What you are asked to do
What is needed is an exact copy of every entry.

Source data
◇ ◇ ◇ ◇ ◇ ◇ ◇

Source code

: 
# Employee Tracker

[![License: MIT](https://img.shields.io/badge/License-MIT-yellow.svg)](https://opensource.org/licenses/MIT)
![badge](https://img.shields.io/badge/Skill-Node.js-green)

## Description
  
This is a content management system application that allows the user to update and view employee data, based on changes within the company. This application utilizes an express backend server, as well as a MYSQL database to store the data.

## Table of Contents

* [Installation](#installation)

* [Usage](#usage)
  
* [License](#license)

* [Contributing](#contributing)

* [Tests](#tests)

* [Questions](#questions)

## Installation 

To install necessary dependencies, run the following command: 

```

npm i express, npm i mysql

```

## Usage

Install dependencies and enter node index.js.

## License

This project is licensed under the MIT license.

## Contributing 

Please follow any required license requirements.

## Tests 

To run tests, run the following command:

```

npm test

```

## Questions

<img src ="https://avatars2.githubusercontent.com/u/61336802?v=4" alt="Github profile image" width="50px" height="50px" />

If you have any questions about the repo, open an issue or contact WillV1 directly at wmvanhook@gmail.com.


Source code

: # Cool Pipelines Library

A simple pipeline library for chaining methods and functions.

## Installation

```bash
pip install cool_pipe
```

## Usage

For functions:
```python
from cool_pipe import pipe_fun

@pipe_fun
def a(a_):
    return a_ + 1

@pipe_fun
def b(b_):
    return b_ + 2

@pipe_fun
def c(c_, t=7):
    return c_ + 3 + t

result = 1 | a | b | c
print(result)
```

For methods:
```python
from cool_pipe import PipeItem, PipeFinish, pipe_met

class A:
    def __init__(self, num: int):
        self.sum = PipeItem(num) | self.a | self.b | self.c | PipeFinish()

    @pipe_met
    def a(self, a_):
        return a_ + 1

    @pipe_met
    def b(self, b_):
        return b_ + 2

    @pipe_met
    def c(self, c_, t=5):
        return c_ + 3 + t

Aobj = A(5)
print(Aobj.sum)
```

◇ ◇ ◇ ◇ ◇ ◇ ◇

Final answer
Source code

: 
# Employee Tracker

[![License: MIT](https://img.shields.io/badge/License-MIT-yellow.svg)](https://opensource.org/licenses/MIT)
![badge](https://img.shields.io/badge/Skill-Node.js-green)

## Description
  
This is a content management system application that allows the user to update and view employee data, based on changes within the company. This application utilizes an express backend server, as well as a MYSQL database to store the data.

## Table of Contents

* [Installation](#installation)

* [Usage](#usage)
  
* [License](#license)

* [Contributing](#contributing)

* [Tests](#tests)

* [Questions](#questions)

## Installation 

To install necessary dependencies, run the following command: 

```

npm i express, npm i mysql

```

## Usage

Install dependencies and enter node index.js.

## License

This project is licensed under the MIT license.

## Contributing 

Please follow any required license requirements.

## Tests 

To run tests, run the following command:

```

npm test

```

## Questions

<img src ="https://avatars2.githubusercontent.com/u/61336802?v=4" alt="Github profile image" width="50px" height="50px" />

If you have any questions about the repo, open an issue or contact WillV1 directly at wmvanhook@gmail.com.


Source code

: # Cool Pipelines Library

A simple pipeline library for chaining methods and functions.

## Installation

```bash
pip install cool_pipe
```

## Usage

For functions:
```python
from cool_pipe import pipe_fun

@pipe_fun
def a(a_):
    return a_ + 1

@pipe_fun
def b(b_):
    return b_ + 2

@pipe_fun
def c(c_, t=7):
    return c_ + 3 + t

result = 1 | a | b | c
print(result)
```

For methods:
```python
from cool_pipe import PipeItem, PipeFinish, pipe_met

class A:
    def __init__(self, num: int):
        self.sum = PipeItem(num) | self.a | self.b | self.c | PipeFinish()

    @pipe_met
    def a(self, a_):
        return a_ + 1

    @pipe_met
    def b(self, b_):
        return b_ + 2

    @pipe_met
    def c(self, c_, t=5):
        return c_ + 3 + t

Aobj = A(5)
print(Aobj.sum)
```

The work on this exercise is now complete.